● THE PROBLEM: For the listing that follows, report how many lines contain the string "Video", giving the number alone.

★ ★ ★ ★

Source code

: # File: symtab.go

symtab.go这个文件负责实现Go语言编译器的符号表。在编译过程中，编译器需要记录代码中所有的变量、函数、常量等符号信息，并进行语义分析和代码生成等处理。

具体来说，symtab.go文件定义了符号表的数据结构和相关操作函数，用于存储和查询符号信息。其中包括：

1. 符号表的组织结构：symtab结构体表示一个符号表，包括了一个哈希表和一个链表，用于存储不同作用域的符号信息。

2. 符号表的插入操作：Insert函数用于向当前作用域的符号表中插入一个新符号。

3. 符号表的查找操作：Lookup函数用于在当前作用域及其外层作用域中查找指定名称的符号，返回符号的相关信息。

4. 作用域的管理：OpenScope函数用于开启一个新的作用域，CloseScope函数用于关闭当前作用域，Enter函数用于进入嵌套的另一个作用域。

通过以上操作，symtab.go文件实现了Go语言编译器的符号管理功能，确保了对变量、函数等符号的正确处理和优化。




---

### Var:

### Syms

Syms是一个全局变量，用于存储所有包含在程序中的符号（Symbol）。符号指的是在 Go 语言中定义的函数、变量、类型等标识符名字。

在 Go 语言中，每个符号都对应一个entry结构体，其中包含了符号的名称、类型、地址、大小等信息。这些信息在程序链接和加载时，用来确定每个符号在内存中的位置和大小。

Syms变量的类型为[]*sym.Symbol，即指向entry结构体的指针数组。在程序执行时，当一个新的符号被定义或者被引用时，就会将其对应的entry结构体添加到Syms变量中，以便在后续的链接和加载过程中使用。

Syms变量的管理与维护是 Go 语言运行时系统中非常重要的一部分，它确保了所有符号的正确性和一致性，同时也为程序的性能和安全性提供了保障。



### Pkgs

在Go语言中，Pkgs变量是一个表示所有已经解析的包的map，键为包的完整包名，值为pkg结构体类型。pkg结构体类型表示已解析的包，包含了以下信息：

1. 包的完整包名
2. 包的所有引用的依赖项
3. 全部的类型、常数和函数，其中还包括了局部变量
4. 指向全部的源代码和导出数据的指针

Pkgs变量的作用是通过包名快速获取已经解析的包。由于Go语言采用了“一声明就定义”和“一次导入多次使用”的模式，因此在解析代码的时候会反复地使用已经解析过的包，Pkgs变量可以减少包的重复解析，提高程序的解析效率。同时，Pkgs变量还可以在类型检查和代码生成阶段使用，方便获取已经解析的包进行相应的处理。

★ ★ ★ ★

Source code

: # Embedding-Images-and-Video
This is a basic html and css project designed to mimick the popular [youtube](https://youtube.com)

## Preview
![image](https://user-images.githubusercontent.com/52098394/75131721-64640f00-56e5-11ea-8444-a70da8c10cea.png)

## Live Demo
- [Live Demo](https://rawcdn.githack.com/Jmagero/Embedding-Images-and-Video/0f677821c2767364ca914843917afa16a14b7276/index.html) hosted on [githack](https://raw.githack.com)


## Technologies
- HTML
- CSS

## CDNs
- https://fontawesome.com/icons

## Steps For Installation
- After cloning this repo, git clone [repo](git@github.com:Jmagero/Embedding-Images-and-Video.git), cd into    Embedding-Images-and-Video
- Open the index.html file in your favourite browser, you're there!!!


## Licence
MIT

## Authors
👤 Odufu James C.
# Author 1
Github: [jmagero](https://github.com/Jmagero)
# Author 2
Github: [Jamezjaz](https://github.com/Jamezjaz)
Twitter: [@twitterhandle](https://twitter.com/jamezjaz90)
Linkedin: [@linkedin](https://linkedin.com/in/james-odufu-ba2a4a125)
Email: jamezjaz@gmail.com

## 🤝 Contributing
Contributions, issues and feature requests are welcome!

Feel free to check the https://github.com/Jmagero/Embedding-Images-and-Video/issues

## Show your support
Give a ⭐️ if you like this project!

★ ★ ★ ★

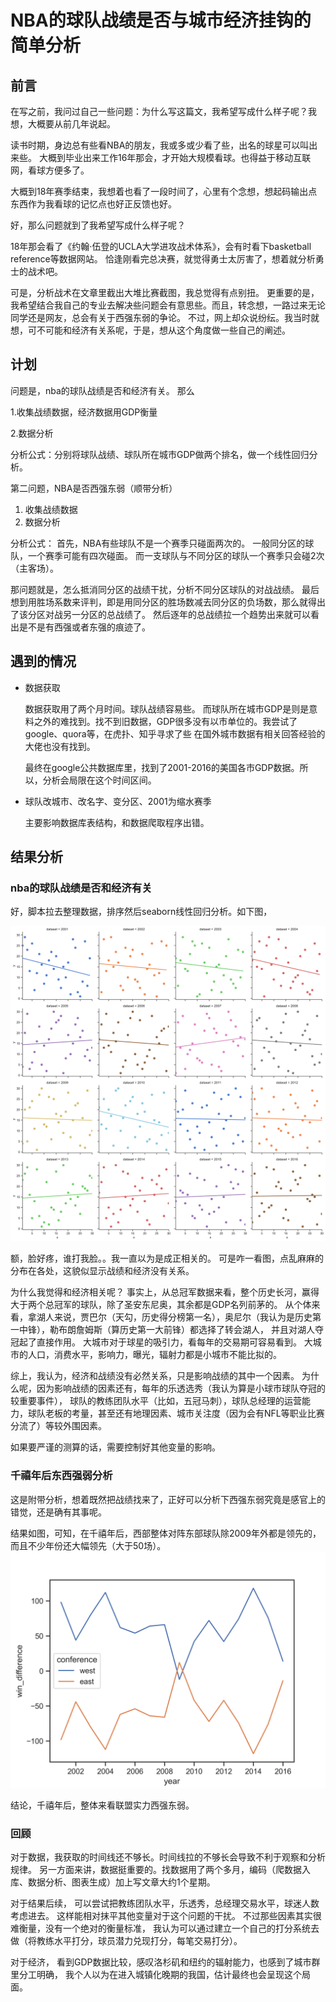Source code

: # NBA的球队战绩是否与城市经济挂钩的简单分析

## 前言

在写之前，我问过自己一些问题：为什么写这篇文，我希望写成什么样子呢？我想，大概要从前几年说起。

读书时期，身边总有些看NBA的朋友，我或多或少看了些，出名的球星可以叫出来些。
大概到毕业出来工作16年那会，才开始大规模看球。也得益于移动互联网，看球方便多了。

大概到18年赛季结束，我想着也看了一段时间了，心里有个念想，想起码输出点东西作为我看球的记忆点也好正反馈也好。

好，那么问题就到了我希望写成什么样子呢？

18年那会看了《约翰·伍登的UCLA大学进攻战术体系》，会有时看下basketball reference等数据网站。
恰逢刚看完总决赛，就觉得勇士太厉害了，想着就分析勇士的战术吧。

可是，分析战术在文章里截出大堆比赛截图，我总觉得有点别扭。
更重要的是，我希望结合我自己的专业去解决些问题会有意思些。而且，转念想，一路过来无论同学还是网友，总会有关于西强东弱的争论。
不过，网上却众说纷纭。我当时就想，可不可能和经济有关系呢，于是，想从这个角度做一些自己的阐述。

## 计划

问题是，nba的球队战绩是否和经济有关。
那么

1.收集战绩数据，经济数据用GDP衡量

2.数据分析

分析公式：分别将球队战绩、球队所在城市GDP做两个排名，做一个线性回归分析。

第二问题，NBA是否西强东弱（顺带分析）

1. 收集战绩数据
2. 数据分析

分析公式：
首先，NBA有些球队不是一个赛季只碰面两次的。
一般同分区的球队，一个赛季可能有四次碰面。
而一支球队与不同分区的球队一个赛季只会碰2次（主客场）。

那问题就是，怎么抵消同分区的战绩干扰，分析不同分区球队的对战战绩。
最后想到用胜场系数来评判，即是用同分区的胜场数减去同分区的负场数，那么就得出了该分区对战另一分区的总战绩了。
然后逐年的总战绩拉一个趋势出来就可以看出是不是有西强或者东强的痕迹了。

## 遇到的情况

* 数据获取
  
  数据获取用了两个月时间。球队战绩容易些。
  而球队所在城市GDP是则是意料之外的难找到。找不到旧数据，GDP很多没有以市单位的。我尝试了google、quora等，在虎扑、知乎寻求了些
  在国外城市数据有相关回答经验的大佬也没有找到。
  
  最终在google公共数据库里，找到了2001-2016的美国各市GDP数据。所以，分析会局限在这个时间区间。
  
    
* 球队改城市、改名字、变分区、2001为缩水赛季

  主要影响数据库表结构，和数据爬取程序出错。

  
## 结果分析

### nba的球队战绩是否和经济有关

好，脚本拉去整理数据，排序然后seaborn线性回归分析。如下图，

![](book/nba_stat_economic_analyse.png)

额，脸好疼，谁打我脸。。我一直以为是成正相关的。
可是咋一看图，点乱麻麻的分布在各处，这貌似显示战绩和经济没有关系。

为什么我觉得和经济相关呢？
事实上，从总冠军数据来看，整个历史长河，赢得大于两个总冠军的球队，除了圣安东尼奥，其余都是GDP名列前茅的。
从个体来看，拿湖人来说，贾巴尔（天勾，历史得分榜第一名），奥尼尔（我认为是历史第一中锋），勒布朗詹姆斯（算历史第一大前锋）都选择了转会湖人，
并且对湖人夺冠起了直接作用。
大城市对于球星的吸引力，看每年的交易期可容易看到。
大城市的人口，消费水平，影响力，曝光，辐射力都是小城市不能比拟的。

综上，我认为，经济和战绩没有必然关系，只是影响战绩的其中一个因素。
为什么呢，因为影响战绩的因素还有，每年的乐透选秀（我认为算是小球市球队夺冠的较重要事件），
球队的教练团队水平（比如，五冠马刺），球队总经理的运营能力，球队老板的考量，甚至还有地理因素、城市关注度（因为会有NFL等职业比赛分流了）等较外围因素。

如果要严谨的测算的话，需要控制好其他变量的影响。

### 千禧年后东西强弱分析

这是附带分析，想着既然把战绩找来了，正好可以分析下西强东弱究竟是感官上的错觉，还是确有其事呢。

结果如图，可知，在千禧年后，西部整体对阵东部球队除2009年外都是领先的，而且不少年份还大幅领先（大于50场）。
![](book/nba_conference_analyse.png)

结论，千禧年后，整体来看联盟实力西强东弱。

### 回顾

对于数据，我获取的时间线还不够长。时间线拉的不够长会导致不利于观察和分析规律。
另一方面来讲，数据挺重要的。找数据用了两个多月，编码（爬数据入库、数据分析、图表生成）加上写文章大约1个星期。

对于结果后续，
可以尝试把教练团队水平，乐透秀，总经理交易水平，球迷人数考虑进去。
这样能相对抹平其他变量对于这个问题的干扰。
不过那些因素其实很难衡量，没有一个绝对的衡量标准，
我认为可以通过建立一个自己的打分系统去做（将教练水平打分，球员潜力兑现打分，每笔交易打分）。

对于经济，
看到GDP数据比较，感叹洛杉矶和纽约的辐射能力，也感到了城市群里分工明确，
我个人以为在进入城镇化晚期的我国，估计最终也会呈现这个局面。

★ ★ ★ ★

● REPLY: 4